EXERCISE –
Check each line of the material below for "local". Report how many have it, with no other words.

SUPPLIED INFORMATION –
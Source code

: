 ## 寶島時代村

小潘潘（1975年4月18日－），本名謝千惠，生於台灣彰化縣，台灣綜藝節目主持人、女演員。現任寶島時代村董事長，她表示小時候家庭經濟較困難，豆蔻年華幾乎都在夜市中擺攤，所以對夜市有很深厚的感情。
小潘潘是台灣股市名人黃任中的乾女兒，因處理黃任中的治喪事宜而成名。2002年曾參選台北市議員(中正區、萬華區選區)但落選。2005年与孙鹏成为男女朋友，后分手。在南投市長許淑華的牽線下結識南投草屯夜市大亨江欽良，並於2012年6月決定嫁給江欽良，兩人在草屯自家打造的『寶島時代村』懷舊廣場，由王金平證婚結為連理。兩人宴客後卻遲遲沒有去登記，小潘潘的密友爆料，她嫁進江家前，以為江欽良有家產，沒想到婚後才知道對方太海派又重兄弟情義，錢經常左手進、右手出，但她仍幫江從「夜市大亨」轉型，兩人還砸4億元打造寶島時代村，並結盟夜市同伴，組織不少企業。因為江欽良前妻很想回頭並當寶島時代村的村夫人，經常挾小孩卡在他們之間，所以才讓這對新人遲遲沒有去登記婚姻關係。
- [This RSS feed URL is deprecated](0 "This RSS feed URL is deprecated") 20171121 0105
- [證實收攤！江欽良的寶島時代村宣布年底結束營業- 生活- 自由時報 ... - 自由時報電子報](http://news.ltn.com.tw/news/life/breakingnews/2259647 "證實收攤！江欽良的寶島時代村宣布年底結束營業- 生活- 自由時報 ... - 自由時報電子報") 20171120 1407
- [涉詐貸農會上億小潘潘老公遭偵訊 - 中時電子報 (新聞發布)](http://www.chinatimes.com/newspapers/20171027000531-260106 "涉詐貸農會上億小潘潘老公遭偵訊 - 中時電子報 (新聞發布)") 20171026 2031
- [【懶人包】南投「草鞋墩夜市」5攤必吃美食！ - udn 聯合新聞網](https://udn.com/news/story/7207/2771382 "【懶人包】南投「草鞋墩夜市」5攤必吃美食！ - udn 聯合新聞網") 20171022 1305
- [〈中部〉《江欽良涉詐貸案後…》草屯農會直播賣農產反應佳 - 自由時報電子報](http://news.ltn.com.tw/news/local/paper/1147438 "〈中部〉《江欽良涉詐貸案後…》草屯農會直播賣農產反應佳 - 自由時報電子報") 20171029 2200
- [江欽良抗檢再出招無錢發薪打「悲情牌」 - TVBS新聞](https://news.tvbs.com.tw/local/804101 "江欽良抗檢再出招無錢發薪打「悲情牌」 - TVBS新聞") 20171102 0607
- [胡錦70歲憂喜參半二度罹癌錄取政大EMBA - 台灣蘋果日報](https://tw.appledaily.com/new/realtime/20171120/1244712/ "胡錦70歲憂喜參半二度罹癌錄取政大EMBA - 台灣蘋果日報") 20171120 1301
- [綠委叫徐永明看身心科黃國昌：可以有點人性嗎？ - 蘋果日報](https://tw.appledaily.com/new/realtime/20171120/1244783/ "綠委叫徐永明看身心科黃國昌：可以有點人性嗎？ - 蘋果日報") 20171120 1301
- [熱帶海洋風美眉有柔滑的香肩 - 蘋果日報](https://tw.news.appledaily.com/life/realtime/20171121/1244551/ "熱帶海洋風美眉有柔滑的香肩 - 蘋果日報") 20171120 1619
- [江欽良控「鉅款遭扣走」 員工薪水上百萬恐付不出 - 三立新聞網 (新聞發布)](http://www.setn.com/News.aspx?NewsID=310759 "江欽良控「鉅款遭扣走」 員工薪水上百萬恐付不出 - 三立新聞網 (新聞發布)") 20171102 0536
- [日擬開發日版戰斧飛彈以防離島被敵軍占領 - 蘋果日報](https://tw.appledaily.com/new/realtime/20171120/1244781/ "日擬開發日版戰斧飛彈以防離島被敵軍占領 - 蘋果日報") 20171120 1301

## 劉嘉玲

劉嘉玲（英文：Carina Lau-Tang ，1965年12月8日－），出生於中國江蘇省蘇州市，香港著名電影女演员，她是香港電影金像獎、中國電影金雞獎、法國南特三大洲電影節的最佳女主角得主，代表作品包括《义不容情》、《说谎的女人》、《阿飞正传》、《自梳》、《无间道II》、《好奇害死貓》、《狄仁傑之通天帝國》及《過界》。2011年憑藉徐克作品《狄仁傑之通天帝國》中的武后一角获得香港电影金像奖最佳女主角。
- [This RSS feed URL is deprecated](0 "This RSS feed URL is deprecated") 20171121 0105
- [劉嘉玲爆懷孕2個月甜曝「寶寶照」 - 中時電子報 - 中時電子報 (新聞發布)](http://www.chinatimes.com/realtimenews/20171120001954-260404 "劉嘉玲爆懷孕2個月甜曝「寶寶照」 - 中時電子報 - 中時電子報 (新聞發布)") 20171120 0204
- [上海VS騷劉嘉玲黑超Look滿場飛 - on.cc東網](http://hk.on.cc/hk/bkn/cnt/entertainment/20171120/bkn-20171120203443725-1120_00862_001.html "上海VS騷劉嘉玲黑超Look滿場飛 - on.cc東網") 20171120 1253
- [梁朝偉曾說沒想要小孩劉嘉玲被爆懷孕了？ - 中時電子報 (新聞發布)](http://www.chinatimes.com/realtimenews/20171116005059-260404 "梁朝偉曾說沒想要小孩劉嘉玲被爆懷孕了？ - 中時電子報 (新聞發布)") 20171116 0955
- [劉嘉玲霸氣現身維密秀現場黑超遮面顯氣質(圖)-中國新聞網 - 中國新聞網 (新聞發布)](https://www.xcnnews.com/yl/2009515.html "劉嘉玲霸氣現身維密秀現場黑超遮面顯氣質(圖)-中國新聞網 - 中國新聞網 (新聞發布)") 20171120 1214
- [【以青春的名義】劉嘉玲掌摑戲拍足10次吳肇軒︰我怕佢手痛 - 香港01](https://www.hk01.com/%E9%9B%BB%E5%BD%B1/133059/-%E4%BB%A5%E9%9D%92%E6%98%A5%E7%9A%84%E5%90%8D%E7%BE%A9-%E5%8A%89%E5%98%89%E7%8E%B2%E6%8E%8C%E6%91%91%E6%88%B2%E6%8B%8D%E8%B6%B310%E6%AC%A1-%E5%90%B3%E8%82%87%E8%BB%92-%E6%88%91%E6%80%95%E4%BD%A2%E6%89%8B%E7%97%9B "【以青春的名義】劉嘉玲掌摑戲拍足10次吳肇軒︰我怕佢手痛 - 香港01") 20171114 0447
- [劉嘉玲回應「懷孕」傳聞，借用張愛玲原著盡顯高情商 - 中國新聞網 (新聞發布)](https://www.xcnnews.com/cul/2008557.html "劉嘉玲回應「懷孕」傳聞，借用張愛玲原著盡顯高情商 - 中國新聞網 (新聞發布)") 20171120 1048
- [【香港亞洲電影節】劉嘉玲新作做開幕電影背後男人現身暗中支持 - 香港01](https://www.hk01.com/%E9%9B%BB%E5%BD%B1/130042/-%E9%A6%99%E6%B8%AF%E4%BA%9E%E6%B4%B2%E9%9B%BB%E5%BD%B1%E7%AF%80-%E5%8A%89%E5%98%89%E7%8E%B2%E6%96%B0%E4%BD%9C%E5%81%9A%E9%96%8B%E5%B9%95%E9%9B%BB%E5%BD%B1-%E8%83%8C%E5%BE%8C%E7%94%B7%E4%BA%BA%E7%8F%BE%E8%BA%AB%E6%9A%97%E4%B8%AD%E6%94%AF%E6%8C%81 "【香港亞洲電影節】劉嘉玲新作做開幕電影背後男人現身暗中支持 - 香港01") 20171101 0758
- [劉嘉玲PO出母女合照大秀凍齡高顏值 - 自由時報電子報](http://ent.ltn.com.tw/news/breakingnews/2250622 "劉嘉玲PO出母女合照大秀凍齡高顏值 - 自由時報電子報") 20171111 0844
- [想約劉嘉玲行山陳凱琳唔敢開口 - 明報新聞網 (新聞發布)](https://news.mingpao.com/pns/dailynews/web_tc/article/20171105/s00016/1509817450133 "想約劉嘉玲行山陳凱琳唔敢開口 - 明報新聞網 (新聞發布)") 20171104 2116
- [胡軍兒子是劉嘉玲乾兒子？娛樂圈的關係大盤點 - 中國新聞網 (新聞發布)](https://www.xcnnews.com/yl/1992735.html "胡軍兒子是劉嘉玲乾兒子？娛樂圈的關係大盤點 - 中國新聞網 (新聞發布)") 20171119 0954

WRITTEN REPLY –
2